--- Source information Enclosed Below ---
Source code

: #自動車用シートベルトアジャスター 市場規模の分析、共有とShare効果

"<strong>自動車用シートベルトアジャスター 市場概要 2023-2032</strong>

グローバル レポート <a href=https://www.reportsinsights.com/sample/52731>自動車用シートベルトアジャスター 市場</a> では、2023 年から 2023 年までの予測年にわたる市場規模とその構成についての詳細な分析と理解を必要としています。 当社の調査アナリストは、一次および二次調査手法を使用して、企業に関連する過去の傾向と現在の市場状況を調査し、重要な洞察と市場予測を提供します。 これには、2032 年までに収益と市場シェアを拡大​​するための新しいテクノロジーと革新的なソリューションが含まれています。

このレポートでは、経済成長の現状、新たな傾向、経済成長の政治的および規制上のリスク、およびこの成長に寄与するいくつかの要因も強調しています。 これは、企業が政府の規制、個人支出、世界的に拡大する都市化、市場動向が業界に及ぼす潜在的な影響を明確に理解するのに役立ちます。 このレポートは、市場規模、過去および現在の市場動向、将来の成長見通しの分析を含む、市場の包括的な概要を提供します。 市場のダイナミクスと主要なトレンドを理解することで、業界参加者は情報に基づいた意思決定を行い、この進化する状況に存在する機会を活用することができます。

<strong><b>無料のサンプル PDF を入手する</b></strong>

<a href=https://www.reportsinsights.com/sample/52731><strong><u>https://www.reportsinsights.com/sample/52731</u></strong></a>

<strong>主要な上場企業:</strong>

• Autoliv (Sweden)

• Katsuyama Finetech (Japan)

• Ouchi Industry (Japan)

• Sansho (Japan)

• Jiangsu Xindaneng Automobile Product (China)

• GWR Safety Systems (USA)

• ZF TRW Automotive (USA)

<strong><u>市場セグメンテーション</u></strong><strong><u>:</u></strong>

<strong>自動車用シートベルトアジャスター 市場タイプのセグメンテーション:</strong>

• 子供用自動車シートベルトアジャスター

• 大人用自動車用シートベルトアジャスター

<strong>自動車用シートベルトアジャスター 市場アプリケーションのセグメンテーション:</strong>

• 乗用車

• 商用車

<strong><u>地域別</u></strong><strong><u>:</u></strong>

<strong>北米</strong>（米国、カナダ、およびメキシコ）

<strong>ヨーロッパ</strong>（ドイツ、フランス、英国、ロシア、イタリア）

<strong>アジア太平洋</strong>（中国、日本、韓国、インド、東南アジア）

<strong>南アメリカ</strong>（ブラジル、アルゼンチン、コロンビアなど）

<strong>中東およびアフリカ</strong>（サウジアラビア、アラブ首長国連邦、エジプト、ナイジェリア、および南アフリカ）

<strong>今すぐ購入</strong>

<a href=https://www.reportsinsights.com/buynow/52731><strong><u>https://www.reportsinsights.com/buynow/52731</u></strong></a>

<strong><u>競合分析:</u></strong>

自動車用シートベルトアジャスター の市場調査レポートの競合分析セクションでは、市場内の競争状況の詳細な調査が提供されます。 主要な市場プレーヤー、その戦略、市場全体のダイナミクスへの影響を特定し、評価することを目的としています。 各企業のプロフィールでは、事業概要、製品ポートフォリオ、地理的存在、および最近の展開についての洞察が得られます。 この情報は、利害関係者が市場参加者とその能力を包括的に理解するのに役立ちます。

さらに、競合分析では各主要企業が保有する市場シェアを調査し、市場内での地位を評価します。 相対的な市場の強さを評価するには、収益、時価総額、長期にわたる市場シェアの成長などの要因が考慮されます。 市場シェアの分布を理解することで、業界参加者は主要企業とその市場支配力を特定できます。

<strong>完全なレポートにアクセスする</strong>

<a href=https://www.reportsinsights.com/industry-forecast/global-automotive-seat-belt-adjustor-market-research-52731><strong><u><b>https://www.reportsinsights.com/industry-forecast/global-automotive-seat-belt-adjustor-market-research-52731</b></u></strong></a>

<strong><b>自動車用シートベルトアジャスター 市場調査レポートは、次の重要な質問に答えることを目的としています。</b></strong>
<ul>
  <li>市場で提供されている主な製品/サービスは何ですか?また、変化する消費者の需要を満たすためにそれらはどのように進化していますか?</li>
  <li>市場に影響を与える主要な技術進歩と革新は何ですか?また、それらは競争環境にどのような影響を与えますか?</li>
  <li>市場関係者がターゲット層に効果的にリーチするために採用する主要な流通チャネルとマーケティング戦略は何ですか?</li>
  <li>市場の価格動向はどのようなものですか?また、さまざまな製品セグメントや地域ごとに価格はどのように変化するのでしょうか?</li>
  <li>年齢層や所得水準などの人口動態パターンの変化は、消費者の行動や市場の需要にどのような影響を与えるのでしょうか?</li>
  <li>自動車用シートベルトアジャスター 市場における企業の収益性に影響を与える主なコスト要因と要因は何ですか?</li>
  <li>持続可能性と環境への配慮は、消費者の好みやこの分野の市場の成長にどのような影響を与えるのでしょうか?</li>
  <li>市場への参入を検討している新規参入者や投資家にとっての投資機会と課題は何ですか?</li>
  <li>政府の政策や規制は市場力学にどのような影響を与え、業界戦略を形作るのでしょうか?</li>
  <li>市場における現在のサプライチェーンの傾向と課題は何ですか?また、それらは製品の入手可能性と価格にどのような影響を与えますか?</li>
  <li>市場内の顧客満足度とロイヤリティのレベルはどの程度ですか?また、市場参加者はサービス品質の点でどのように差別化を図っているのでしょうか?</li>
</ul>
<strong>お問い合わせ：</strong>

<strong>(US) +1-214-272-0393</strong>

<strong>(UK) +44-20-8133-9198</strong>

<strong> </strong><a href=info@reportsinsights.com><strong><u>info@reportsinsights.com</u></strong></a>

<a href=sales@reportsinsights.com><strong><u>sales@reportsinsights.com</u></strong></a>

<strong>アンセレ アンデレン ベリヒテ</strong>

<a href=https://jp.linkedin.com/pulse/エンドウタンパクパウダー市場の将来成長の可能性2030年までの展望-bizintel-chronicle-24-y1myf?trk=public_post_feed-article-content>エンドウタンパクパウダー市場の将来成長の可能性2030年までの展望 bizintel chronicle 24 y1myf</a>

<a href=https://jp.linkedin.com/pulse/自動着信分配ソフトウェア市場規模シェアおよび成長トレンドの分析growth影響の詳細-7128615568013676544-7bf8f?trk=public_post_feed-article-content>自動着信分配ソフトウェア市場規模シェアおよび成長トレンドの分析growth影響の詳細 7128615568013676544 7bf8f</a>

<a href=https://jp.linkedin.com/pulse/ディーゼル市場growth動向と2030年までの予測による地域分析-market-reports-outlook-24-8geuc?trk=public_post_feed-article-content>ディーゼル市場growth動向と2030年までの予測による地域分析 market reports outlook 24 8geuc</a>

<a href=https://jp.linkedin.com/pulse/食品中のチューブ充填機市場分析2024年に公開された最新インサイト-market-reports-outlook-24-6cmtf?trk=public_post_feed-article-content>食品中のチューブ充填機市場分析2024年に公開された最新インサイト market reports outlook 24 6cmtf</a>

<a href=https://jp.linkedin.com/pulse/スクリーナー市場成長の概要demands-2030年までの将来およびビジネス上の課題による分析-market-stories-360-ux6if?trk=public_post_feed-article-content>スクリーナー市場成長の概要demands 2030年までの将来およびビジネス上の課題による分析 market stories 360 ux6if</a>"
--- End of Enclosed Source information ---
- _Directions for this task_: Restate the records above word for word.

- _Task response_:
Source code

: #自動車用シートベルトアジャスター 市場規模の分析、共有とShare効果

"<strong>自動車用シートベルトアジャスター 市場概要 2023-2032</strong>

グローバル レポート <a href=https://www.reportsinsights.com/sample/52731>自動車用シートベルトアジャスター 市場</a> では、2023 年から 2023 年までの予測年にわたる市場規模とその構成についての詳細な分析と理解を必要としています。 当社の調査アナリストは、一次および二次調査手法を使用して、企業に関連する過去の傾向と現在の市場状況を調査し、重要な洞察と市場予測を提供します。 これには、2032 年までに収益と市場シェアを拡大​​するための新しいテクノロジーと革新的なソリューションが含まれています。

このレポートでは、経済成長の現状、新たな傾向、経済成長の政治的および規制上のリスク、およびこの成長に寄与するいくつかの要因も強調しています。 これは、企業が政府の規制、個人支出、世界的に拡大する都市化、市場動向が業界に及ぼす潜在的な影響を明確に理解するのに役立ちます。 このレポートは、市場規模、過去および現在の市場動向、将来の成長見通しの分析を含む、市場の包括的な概要を提供します。 市場のダイナミクスと主要なトレンドを理解することで、業界参加者は情報に基づいた意思決定を行い、この進化する状況に存在する機会を活用することができます。

<strong><b>無料のサンプル PDF を入手する</b></strong>

<a href=https://www.reportsinsights.com/sample/52731><strong><u>https://www.reportsinsights.com/sample/52731</u></strong></a>

<strong>主要な上場企業:</strong>

• Autoliv (Sweden)

• Katsuyama Finetech (Japan)

• Ouchi Industry (Japan)

• Sansho (Japan)

• Jiangsu Xindaneng Automobile Product (China)

• GWR Safety Systems (USA)

• ZF TRW Automotive (USA)

<strong><u>市場セグメンテーション</u></strong><strong><u>:</u></strong>

<strong>自動車用シートベルトアジャスター 市場タイプのセグメンテーション:</strong>

• 子供用自動車シートベルトアジャスター

• 大人用自動車用シートベルトアジャスター

<strong>自動車用シートベルトアジャスター 市場アプリケーションのセグメンテーション:</strong>

• 乗用車

• 商用車

<strong><u>地域別</u></strong><strong><u>:</u></strong>

<strong>北米</strong>（米国、カナダ、およびメキシコ）

<strong>ヨーロッパ</strong>（ドイツ、フランス、英国、ロシア、イタリア）

<strong>アジア太平洋</strong>（中国、日本、韓国、インド、東南アジア）

<strong>南アメリカ</strong>（ブラジル、アルゼンチン、コロンビアなど）

<strong>中東およびアフリカ</strong>（サウジアラビア、アラブ首長国連邦、エジプト、ナイジェリア、および南アフリカ）

<strong>今すぐ購入</strong>

<a href=https://www.reportsinsights.com/buynow/52731><strong><u>https://www.reportsinsights.com/buynow/52731</u></strong></a>

<strong><u>競合分析:</u></strong>

自動車用シートベルトアジャスター の市場調査レポートの競合分析セクションでは、市場内の競争状況の詳細な調査が提供されます。 主要な市場プレーヤー、その戦略、市場全体のダイナミクスへの影響を特定し、評価することを目的としています。 各企業のプロフィールでは、事業概要、製品ポートフォリオ、地理的存在、および最近の展開についての洞察が得られます。 この情報は、利害関係者が市場参加者とその能力を包括的に理解するのに役立ちます。

さらに、競合分析では各主要企業が保有する市場シェアを調査し、市場内での地位を評価します。 相対的な市場の強さを評価するには、収益、時価総額、長期にわたる市場シェアの成長などの要因が考慮されます。 市場シェアの分布を理解することで、業界参加者は主要企業とその市場支配力を特定できます。

<strong>完全なレポートにアクセスする</strong>

<a href=https://www.reportsinsights.com/industry-forecast/global-automotive-seat-belt-adjustor-market-research-52731><strong><u><b>https://www.reportsinsights.com/industry-forecast/global-automotive-seat-belt-adjustor-market-research-52731</b></u></strong></a>

<strong><b>自動車用シートベルトアジャスター 市場調査レポートは、次の重要な質問に答えることを目的としています。</b></strong>
<ul>
  <li>市場で提供されている主な製品/サービスは何ですか?また、変化する消費者の需要を満たすためにそれらはどのように進化していますか?</li>
  <li>市場に影響を与える主要な技術進歩と革新は何ですか?また、それらは競争環境にどのような影響を与えますか?</li>
  <li>市場関係者がターゲット層に効果的にリーチするために採用する主要な流通チャネルとマーケティング戦略は何ですか?</li>
  <li>市場の価格動向はどのようなものですか?また、さまざまな製品セグメントや地域ごとに価格はどのように変化するのでしょうか?</li>
  <li>年齢層や所得水準などの人口動態パターンの変化は、消費者の行動や市場の需要にどのような影響を与えるのでしょうか?</li>
  <li>自動車用シートベルトアジャスター 市場における企業の収益性に影響を与える主なコスト要因と要因は何ですか?</li>
  <li>持続可能性と環境への配慮は、消費者の好みやこの分野の市場の成長にどのような影響を与えるのでしょうか?</li>
  <li>市場への参入を検討している新規参入者や投資家にとっての投資機会と課題は何ですか?</li>
  <li>政府の政策や規制は市場力学にどのような影響を与え、業界戦略を形作るのでしょうか?</li>
  <li>市場における現在のサプライチェーンの傾向と課題は何ですか?また、それらは製品の入手可能性と価格にどのような影響を与えますか?</li>
  <li>市場内の顧客満足度とロイヤリティのレベルはどの程度ですか?また、市場参加者はサービス品質の点でどのように差別化を図っているのでしょうか?</li>
</ul>
<strong>お問い合わせ：</strong>

<strong>(US) +1-214-272-0393</strong>

<strong>(UK) +44-20-8133-9198</strong>

<strong> </strong><a href=info@reportsinsights.com><strong><u>info@reportsinsights.com</u></strong></a>

<a href=sales@reportsinsights.com><strong><u>sales@reportsinsights.com</u></strong></a>

<strong>アンセレ アンデレン ベリヒテ</strong>

<a href=https://jp.linkedin.com/pulse/エンドウタンパクパウダー市場の将来成長の可能性2030年までの展望-bizintel-chronicle-24-y1myf?trk=public_post_feed-article-content>エンドウタンパクパウダー市場の将来成長の可能性2030年までの展望 bizintel chronicle 24 y1myf</a>

<a href=https://jp.linkedin.com/pulse/自動着信分配ソフトウェア市場規模シェアおよび成長トレンドの分析growth影響の詳細-7128615568013676544-7bf8f?trk=public_post_feed-article-content>自動着信分配ソフトウェア市場規模シェアおよび成長トレンドの分析growth影響の詳細 7128615568013676544 7bf8f</a>

<a href=https://jp.linkedin.com/pulse/ディーゼル市場growth動向と2030年までの予測による地域分析-market-reports-outlook-24-8geuc?trk=public_post_feed-article-content>ディーゼル市場growth動向と2030年までの予測による地域分析 market reports outlook 24 8geuc</a>

<a href=https://jp.linkedin.com/pulse/食品中のチューブ充填機市場分析2024年に公開された最新インサイト-market-reports-outlook-24-6cmtf?trk=public_post_feed-article-content>食品中のチューブ充填機市場分析2024年に公開された最新インサイト market reports outlook 24 6cmtf</a>

<a href=https://jp.linkedin.com/pulse/スクリーナー市場成長の概要demands-2030年までの将来およびビジネス上の課題による分析-market-stories-360-ux6if?trk=public_post_feed-article-content>スクリーナー市場成長の概要demands 2030年までの将来およびビジネス上の課題による分析 market stories 360 ux6if</a>"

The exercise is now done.